* _What the task requires_
Within the entries that follow, show each line where the word "Metálicas" occurs.

Dataset entries
== == ==

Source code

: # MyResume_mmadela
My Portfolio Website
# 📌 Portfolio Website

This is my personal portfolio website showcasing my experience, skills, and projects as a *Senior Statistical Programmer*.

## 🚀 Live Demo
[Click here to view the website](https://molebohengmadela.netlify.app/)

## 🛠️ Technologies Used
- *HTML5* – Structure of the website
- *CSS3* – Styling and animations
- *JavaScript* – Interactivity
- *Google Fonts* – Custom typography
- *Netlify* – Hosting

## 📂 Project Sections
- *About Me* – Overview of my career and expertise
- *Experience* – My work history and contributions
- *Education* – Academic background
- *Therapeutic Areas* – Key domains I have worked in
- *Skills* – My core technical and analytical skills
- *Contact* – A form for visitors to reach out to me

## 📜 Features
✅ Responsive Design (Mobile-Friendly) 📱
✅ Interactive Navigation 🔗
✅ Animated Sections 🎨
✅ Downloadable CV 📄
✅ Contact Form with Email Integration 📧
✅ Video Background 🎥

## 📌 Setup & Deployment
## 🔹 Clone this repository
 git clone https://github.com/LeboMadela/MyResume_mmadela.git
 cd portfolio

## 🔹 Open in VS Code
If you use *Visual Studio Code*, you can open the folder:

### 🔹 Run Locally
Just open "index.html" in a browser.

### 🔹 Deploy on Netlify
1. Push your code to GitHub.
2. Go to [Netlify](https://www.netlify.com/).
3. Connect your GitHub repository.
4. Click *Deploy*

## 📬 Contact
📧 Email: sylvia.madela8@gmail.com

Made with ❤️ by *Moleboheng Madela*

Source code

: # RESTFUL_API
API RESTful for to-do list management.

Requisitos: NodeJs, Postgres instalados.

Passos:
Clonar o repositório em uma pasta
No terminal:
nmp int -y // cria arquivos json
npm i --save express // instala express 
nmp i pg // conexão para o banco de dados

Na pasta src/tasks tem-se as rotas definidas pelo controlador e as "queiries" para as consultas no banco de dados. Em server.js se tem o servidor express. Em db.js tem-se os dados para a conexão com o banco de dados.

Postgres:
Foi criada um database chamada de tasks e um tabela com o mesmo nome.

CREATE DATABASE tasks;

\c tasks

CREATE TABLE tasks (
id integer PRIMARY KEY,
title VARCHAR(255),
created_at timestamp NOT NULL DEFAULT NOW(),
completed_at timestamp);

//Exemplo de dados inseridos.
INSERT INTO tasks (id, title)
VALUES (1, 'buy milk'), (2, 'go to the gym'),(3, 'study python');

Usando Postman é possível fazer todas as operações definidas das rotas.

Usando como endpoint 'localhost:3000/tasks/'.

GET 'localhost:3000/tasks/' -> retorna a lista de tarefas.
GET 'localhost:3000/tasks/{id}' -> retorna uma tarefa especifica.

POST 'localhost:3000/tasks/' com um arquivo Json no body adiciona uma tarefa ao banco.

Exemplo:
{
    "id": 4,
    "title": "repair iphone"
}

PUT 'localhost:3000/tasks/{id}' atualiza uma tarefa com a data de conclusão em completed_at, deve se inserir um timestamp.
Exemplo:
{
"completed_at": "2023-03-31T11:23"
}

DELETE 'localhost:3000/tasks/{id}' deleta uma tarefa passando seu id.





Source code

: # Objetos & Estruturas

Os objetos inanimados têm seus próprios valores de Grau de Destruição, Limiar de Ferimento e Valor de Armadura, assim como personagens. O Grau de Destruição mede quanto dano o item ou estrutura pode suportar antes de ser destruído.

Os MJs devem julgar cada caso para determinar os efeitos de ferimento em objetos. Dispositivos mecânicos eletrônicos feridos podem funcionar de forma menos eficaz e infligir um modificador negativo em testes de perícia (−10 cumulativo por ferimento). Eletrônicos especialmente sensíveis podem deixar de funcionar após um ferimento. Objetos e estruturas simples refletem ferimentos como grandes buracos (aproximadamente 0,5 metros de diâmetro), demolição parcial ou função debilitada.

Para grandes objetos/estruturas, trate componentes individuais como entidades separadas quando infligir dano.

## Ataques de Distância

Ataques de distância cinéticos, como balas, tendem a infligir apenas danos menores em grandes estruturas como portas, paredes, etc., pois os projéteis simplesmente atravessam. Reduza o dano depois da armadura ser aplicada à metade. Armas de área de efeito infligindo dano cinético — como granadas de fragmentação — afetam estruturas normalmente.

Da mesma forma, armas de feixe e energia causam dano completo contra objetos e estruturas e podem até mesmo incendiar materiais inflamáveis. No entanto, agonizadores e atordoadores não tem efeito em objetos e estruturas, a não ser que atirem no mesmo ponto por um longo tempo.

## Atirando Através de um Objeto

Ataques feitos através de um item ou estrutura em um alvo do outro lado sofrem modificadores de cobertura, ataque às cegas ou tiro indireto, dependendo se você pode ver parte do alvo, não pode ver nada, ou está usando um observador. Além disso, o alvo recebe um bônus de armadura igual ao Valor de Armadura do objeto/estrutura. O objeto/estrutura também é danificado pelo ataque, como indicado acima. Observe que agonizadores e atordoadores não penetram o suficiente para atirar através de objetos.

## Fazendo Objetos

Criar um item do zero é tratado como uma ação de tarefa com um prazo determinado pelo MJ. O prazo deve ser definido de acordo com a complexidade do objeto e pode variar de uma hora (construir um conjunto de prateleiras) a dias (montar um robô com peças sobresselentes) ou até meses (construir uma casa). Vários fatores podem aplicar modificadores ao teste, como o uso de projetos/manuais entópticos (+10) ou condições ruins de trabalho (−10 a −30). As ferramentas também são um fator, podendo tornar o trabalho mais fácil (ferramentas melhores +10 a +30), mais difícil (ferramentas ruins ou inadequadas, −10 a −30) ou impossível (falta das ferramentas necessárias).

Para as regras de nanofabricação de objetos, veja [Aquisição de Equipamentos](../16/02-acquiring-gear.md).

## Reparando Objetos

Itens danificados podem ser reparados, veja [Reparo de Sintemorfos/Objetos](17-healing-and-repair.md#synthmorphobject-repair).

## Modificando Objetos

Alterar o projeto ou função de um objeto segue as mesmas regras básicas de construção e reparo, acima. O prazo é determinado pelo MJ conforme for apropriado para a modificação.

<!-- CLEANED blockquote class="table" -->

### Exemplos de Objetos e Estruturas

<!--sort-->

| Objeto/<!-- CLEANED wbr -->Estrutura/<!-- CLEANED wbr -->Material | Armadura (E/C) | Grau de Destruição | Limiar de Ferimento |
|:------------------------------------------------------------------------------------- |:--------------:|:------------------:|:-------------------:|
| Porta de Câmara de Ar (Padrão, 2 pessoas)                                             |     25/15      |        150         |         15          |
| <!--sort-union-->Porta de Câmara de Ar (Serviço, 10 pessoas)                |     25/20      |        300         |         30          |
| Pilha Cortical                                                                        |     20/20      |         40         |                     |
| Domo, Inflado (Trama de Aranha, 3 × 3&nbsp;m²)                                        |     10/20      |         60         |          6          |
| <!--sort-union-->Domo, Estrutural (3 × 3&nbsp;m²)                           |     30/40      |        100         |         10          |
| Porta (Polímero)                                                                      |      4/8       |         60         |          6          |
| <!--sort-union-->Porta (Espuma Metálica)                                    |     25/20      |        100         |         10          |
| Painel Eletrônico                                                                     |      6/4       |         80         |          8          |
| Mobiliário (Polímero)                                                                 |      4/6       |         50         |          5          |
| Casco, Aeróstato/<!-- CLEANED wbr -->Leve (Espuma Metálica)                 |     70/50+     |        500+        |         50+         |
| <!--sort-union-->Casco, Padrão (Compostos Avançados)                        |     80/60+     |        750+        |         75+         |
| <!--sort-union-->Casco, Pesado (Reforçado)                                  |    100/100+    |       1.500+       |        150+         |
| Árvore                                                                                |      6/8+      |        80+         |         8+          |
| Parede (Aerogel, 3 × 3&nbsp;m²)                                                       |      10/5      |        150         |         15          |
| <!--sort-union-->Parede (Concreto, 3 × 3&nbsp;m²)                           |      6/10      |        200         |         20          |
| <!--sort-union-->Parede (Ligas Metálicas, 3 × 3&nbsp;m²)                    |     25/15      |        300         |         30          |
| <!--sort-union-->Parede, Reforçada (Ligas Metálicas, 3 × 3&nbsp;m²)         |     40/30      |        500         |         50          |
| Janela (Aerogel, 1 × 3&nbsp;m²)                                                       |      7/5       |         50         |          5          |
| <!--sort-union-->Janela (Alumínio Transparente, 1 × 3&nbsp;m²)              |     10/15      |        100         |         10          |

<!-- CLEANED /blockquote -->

== == ==

* _Task response_
| <!--sort-union-->Parede (Ligas Metálicas, 3 × 3&nbsp;m²)                    |     25/15      |        300         |         30          |
| <!--sort-union-->Parede, Reforçada (Ligas Metálicas, 3 × 3&nbsp;m²)         |     40/30      |        500         |         50          |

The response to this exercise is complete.